_EXERCISE GOAL_:
Return only those lines of the material that contain "Matlab".

_SUPPLIED RECORDS_:

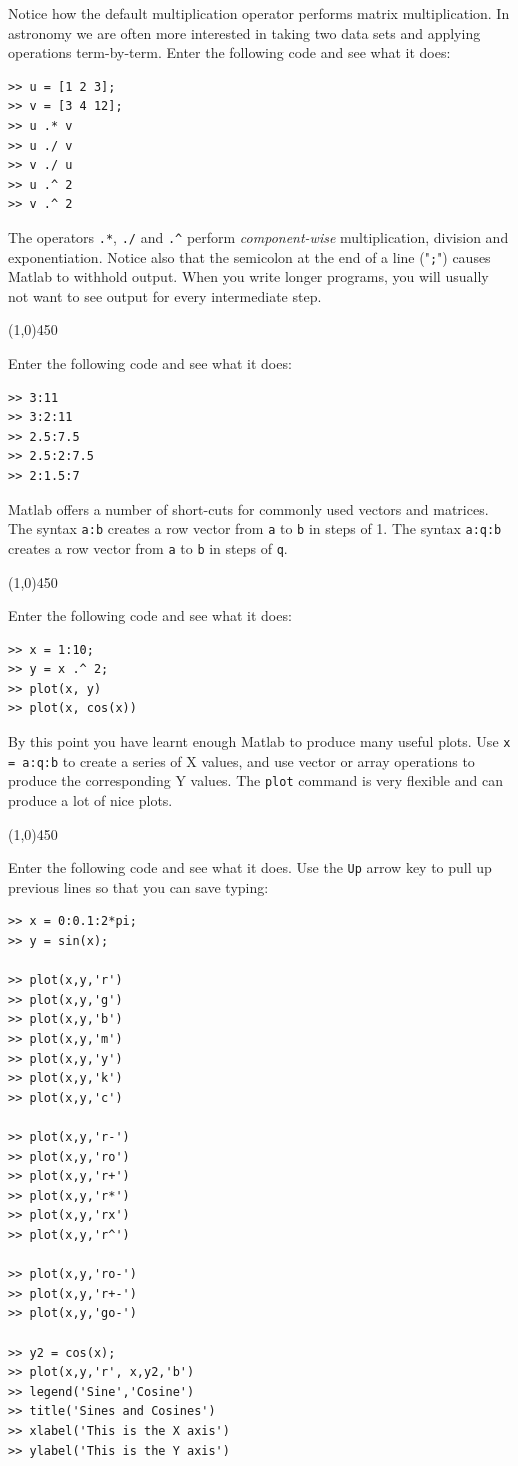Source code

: \documentclass[12pt,a4paper]{article}   %
\newcommand{\code}[1]{\texttt{#1}}
\newcommand{\ruler}{
  \begin{center}
    \line(1,0){450}
  \end{center}
}
\begin{document}
Notice how the default multiplication operator performs matrix multiplication. In astronomy
we are often more interested in taking two data sets and applying operations term-by-term.
Enter the following code and see what it does:


\begin{verbatim}
>> u = [1 2 3];
>> v = [3 4 12];
>> u .* v
>> u ./ v
>> v ./ u
>> u .^ 2
>> v .^ 2
\end{verbatim}

The operators \code{.*}, \code{./} and \code{.\^} perform \textit{component-wise}
multiplication, division and exponentiation. Notice also that the semicolon at the
end of a line ("\code{;}") causes Matlab to withhold output. When you write longer
programs, you will usually not want to see output for every intermediate step.


\ruler

Enter the following code and see what it does:

\begin{verbatim}
>> 3:11
>> 3:2:11
>> 2.5:7.5
>> 2.5:2:7.5
>> 2:1.5:7
\end{verbatim}


Matlab offers a number of short-cuts for commonly used vectors and matrices. The syntax
\code{a:b} creates a row vector from \code{a} to \code{b} in steps of 1. The syntax
\code{a:q:b} creates a row vector from \code{a} to \code{b} in steps of \code{q}.


\ruler

Enter the following code and see what it does:

\begin{verbatim}
>> x = 1:10;
>> y = x .^ 2;
>> plot(x, y)
>> plot(x, cos(x))
\end{verbatim}

By this point you have learnt enough Matlab to produce many useful plots. Use
\code{x = a:q:b} to create a series of X values, and use vector or array operations
to produce the corresponding Y values. The \code{plot} command is very flexible
and can produce a lot of nice plots.

\ruler

Enter the following code and see what it does. Use the \code{Up} arrow key to pull
up previous lines so that you can save typing:


\begin{verbatim}
>> x = 0:0.1:2*pi;
>> y = sin(x);

>> plot(x,y,'r')
>> plot(x,y,'g')
>> plot(x,y,'b')
>> plot(x,y,'m')
>> plot(x,y,'y')
>> plot(x,y,'k')
>> plot(x,y,'c')

>> plot(x,y,'r-')
>> plot(x,y,'ro')
>> plot(x,y,'r+')
>> plot(x,y,'r*')
>> plot(x,y,'rx')
>> plot(x,y,'r^')

>> plot(x,y,'ro-')
>> plot(x,y,'r+-')
>> plot(x,y,'go-')

>> y2 = cos(x);
>> plot(x,y,'r', x,y2,'b')
>> legend('Sine','Cosine')
>> title('Sines and Cosines')
>> xlabel('This is the X axis')
>> ylabel('This is the Y axis')
\end{verbatim}
\end{document}
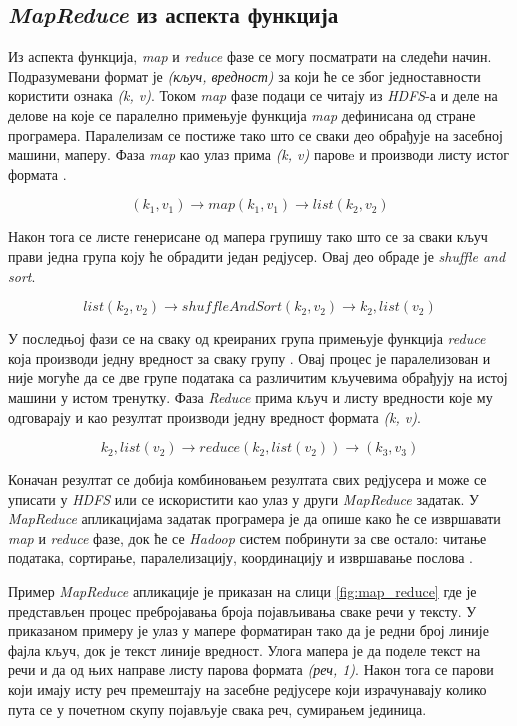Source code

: \documentclass[12pt,oneside]{memoir}
\begin{document}
\subsection{\textit{MapReduce} из аспекта функција}
\label{subsec:mr_funck_asp}

Из аспекта функција, \textit{map} и \textit{reduce} фазе се могу посматрати на следећи начин. Подразумевани формат је \textit{(кључ, вредност)} за који ће се због једноставности користити ознака \textit{(k, v)}. Током \textit{map} фазе подаци се читају из \textit{HDFS}-а и деле на делове на које се паралелно примењује функција \textit{map} дефинисана од стране програмера. Паралелизам се постиже тако што се сваки део обрађује на засебној машини, маперу. Фаза \textit{map} као улаз прима \textit{(k, v)} паровe и производи листу истог формата \cite{hadoop_learning}.

$$ (k_1, v_1) \rightarrow map(k_1, v_1) \rightarrow list(k_2, v_2) $$

Након тога се листе генерисане од мапера групишу тако што се за сваки кључ прави једна група коју ће обрадити један редјусер. Овај део обраде је \textit{shuffle and sort}. 

$$ list(k_2, v_2) \rightarrow shuffleAndSort(k_2, v_2) \rightarrow k_2, list(v_2) $$

У последњој фази се на сваку од креираних група примењује функција \textit{reduce} која производи једну вредност за сваку групу \cite{hadoop_learning}. Овај процес је паралелизован и није могуће да се две групе података са различитим кључевима обрађују на истој машини у истом тренутку. Фаза \textit{Reduce} прима кључ и листу вредности које му одговарају и као резултат производи једну вредност формата \textit{(k, v)}.

$$ k_2, list(v_2) \rightarrow reduce(k_2, list(v_2)) \rightarrow (k_3, v_3) $$

Коначан резултат се добија комбиновањем резултата свих редјусера и може се уписати у \textit{HDFS} или се искористити као улаз у други \textit{MapReduce} задатак. У \textit{MapReduce} апликацијама задатак програмера је да опише како ће се извршавати \textit{map} и \textit{reduce} фазе, док ће се \textit{Hadoop} систем побринути за све остало: читање података, сортирање, паралелизацију, координацију и извршавање послова \cite{hadoop_beginner}.

Пример \textit{MapReduce} апликације је приказан на слици \ref{fig:map_reduce} где је представљен процес пребројавања броја појављивања сваке речи у тексту. У приказаном примеру је улаз у мапере форматиран тако да је редни број линије фајла кључ, док је текст линије вредност. Улога мапера је да поделе текст на речи и да од њих направе листу парова формата \textit{(реч, 1)}. Након тога се парови који имају исту реч премештају на засебне редјусере који израчунавају колико пута се у почетном скупу појављује свака реч, сумирањем јединица.
\end{document}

_TASK SOLUTION_:
end of a line ("\code{;}") causes Matlab to withhold output. When you write longer
Matlab offers a number of short-cuts for commonly used vectors and matrices. The syntax
By this point you have learnt enough Matlab to produce many useful plots. Use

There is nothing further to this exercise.